Exercise objective
Your job is to report every line of the entries that has "slope".

Source texts of formatted documents
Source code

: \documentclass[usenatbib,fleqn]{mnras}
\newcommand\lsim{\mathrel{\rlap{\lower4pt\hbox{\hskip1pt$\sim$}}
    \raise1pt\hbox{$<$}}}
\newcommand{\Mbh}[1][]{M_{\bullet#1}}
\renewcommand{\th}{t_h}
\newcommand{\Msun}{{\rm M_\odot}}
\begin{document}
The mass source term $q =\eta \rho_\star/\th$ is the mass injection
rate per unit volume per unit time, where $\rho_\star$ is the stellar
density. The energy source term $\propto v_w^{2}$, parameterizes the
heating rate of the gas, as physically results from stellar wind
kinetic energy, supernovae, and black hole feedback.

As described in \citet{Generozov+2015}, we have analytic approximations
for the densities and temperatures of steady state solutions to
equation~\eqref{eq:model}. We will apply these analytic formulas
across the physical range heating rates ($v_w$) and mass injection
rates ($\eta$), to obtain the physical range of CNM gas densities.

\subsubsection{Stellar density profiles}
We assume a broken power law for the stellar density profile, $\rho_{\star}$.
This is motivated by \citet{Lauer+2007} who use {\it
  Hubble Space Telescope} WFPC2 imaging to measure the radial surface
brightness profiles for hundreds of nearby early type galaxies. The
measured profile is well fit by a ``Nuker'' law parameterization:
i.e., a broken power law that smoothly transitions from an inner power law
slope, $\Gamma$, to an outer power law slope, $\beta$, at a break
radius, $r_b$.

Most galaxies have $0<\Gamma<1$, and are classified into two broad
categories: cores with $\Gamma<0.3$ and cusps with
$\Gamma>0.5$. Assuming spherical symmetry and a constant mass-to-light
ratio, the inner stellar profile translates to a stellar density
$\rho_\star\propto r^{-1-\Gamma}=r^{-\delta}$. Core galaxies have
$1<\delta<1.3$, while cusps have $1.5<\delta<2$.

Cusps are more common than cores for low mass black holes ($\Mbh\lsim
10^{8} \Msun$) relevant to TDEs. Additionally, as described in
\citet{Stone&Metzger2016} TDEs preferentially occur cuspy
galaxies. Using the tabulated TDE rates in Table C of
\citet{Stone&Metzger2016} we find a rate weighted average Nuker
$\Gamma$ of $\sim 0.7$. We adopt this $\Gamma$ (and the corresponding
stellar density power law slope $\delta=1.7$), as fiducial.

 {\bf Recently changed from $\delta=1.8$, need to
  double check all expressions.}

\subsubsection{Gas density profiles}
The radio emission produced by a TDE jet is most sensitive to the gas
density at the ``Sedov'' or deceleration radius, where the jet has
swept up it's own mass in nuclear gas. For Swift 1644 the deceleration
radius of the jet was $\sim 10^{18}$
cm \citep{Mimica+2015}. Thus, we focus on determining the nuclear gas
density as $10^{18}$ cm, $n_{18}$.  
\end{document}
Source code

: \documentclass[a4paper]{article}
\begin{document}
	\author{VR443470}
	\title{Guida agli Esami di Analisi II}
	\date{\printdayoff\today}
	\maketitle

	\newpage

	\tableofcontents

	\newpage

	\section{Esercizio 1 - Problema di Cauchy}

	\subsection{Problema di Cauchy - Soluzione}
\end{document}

==

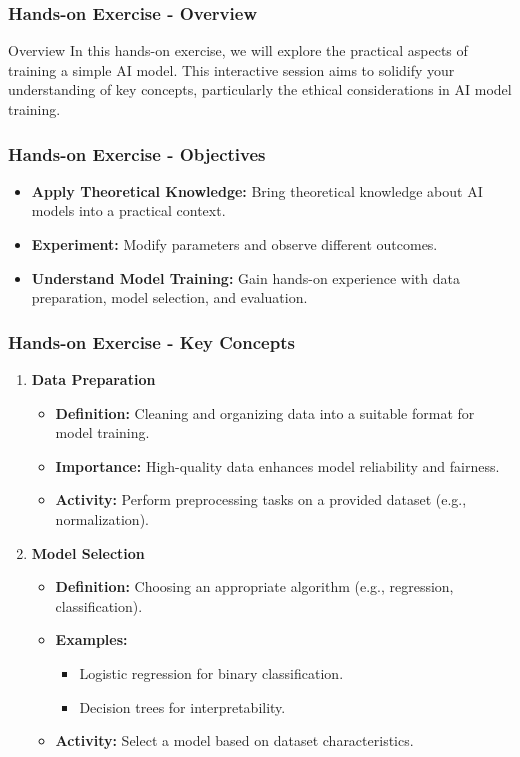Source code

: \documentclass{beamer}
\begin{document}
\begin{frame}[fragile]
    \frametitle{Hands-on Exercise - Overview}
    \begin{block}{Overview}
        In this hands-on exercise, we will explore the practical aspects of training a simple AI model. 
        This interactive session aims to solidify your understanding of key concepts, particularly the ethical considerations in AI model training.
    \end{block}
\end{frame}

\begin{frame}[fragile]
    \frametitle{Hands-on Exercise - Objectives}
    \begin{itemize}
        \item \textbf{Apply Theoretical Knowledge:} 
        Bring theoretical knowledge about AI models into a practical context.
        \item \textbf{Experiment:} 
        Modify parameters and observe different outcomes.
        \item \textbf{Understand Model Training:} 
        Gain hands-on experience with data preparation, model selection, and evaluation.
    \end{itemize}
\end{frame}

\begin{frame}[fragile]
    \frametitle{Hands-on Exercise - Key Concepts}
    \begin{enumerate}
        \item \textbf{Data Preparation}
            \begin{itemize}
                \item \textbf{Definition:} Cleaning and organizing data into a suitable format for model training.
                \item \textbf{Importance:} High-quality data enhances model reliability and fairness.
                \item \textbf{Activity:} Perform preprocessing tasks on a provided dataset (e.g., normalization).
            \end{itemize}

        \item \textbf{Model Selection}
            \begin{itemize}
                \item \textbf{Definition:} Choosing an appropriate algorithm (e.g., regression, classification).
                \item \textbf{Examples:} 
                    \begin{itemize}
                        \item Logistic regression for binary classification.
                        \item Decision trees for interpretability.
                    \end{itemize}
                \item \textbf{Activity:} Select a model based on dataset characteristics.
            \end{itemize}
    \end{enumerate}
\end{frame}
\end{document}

--

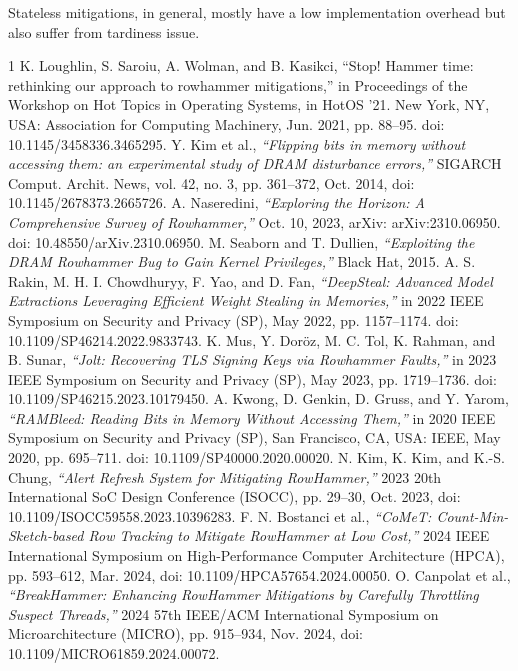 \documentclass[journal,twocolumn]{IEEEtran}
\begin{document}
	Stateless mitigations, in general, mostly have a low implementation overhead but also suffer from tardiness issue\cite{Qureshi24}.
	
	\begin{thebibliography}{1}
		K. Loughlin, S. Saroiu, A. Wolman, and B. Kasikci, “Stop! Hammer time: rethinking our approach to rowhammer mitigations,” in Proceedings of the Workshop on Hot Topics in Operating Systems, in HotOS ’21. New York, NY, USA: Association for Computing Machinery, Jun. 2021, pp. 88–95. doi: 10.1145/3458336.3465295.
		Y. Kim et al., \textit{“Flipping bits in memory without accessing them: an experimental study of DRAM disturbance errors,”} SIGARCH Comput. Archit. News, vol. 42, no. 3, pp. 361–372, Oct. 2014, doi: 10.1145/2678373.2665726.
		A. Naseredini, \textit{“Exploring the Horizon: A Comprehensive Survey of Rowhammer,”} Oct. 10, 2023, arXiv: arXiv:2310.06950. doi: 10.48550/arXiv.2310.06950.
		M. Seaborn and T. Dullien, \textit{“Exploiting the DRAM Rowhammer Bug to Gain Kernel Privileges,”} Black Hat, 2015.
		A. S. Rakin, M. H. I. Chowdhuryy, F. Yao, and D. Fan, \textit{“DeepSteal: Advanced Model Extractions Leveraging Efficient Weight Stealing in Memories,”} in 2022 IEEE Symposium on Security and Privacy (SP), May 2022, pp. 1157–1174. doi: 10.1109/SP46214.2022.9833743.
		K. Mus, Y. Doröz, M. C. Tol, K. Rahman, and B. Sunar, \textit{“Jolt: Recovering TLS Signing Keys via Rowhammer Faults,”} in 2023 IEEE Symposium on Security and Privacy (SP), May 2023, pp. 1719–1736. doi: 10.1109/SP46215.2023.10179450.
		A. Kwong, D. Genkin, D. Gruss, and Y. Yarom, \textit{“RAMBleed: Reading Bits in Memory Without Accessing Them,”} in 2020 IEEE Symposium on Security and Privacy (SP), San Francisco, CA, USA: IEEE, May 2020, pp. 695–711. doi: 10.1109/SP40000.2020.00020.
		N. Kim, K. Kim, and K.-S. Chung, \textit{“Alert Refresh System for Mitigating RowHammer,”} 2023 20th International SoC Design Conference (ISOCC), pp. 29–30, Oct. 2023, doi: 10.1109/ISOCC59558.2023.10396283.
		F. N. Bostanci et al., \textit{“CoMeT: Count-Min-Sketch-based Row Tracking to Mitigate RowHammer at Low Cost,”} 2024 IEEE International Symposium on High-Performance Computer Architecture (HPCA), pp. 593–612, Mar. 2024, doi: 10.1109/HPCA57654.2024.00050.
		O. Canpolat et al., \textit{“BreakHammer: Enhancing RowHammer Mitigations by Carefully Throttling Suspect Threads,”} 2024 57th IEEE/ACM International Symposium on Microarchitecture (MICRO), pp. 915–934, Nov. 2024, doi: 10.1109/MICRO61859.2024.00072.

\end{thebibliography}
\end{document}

Answer to this problem
slope, $\Gamma$, to an outer power law slope, $\beta$, at a break
stellar density power law slope $\delta=1.7$), as fiducial.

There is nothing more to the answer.